La Russie pourrait rouvrir le projet Chtokman aux compagnies occidentales

vendredi 8 décembre 2006 par Pierre-Alexandre Sallier
Le ministre russe de l’Energie évoque à demi-mots des "participants" étrangers pour l’exploitation de l’immense champ gazier. Il y a deux mois, Gazprom avait pourtant annoncé vouloir développer seul ce champ de 3.700 milliards de mètres cubes.

Un peu plus de confusion entoure désormais le développement de l’immense champ gazier sous-marin de Chtokman. Situé à plus de 500 kilomètres de côtes septentrionales de Russie, en pleine Mer de Barents, celui-ci recèlerait des réserves atteignant 3.700 milliards de mètres cubes de gaz naturel.

La Russie, qui venait de claquer la porte au nez des majors occidentales désireuses de participer à cet immense projet, entrouvre donc à nouveau la porte. "Il est possible que des partenaires soient engagés dans le développement sous différentes formes, comme exécutants d’importantes parts du projet et aussi comme possibles participants", vient de déclarer Victor Khristenko lors de la conférence organisée dans le cadre du Conseil permanent du partenariat Russie-Union européenne sur l’énergie.

Ces déclarations vont dans le sens des propos tenus, la veille au soir, par le président Vladimir Poutine, selon lesquels le choix de Gazprom comme seul initiateur de ce projet de 20 milliards de dollars pourrait être révisé. Un revirement total par rapport à la décision du monopole russe du gaz naturel de se lancer seul dans l’aventure le 9 octobre dernier.

"Il n’y a pas de contradiction dans la position de la Russie sur Chtokman", n’en a pas moins rétorqué le ministre russe.

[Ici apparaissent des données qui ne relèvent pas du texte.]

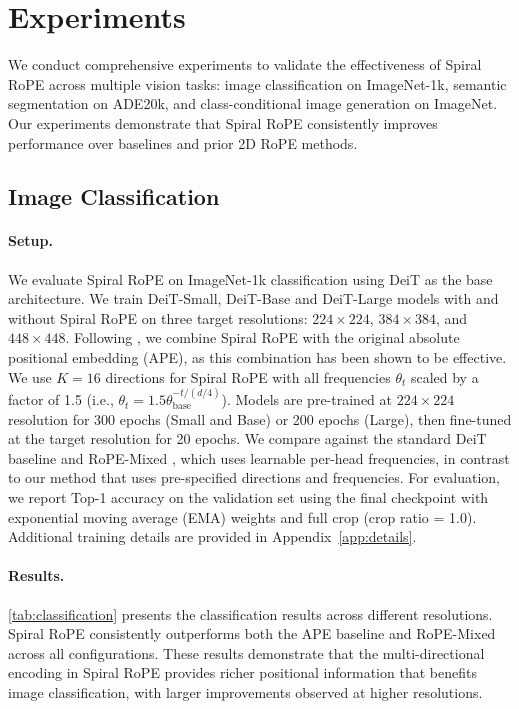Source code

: 
\section{Experiments}
\label{sec:experiments}

We conduct comprehensive experiments to validate the effectiveness of Spiral RoPE across multiple vision tasks: image classification on ImageNet-1k, semantic segmentation on ADE20k, and class-conditional image generation on ImageNet. Our experiments demonstrate that Spiral RoPE consistently improves performance over baselines and prior 2D RoPE methods.

\subsection{Image Classification}
\label{sec:experiments:classification}

\paragraph{Setup.} We evaluate Spiral RoPE on ImageNet-1k \cite{dengImageNetLargescaleHierarchical2009} classification using DeiT \cite{touvronTrainingDataefficientImage2021} as the base architecture. We train DeiT-Small, DeiT-Base and DeiT-Large models with and without Spiral RoPE on three target resolutions: $224 \times 224$, $384 \times 384$, and $448 \times 448$. Following \cite{heoRotaryPositionEmbedding2024}, we combine Spiral RoPE with the original absolute positional embedding (APE), as this combination has been shown to be effective. We use $K=16$ directions for Spiral RoPE with all frequencies $\theta_t$ scaled by a factor of 1.5 (i.e., $\theta_t = 1.5\theta_{\text{base}}^{-t/(d/4)}$). Models are pre-trained at $224 \times 224$ resolution for 300 epochs (Small and Base) or 200 epochs (Large), then fine-tuned at the target resolution for 20 epochs. We compare against the standard DeiT baseline and RoPE-Mixed \cite{heoRotaryPositionEmbedding2024}, which uses learnable per-head frequencies, in contrast to our method that uses pre-specified directions and frequencies. For evaluation, we report Top-1 accuracy on the validation set using the final checkpoint with exponential moving average (EMA) weights and full crop (crop ratio = 1.0). Additional training details are provided in Appendix~\ref{app:details}.

\paragraph{Results.} \cref{tab:classification} presents the classification results across different resolutions. Spiral RoPE consistently outperforms both the APE baseline and RoPE-Mixed across all configurations. These results demonstrate that the multi-directional encoding in Spiral RoPE provides richer positional information that benefits image classification, with larger improvements observed at higher resolutions.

Selon ce dernier, les conditions posées par Gazprom pour accepter d’éventuels partenaires étrangers étaient de recevoir "des propositions adéquates en termes [d’échanges] d’actifs... de telles offres, à même de correspondre à la taille et aux réserves uniques de Chtokman, ne se sont jamais concrétisées".

A en croire ce dernier, les négociations ont donc changé. Moins que de monter un consortium se partageant les richesses de cet immense champ, il s’agirait surtout de sélectionner des exécutants. Ces atermoiements n’ont pas empêché Andris Piebalgs, commissaire européen à l’Energie, d’exprimer l’espoir que les compagnies européennes qui étaient dans la liste des pré-sélectionnées, et qui disposent d’une "grande expérience du travail en conditions extrêmes", puissent participer finalement au projet. Cinq majors internationales, les norvégiens Statoil et Norsk Hydro, les américains ConocoPhillips et ChevronTexaco, ainsi que le français Total, ont attendu durant plus d’un an que le choix de Gazprom s’arrête sur leur nom pour participer à Chtokman, avant la fin de non recevoir formulée le 9 octobre.

La prudence reste cependant de mise sur ce dossier clef au coeur des relations entre Moscou et les capitales occidentales et sujet à tant de revirements. Découvert en 1998, le champ de Chtokman devait à l’origine être exploité dès 2000... avant d’être retardé par l’état financier de Gazprom, alors délicat. Ensuite, l’impossibilité de s’entendre sur le partage du financement du projet avec d’éventuels partenaires occidentaux aura conduit à repousser sans cesse la date marquant le début de l’exploitation. On parle maintenant de 2013.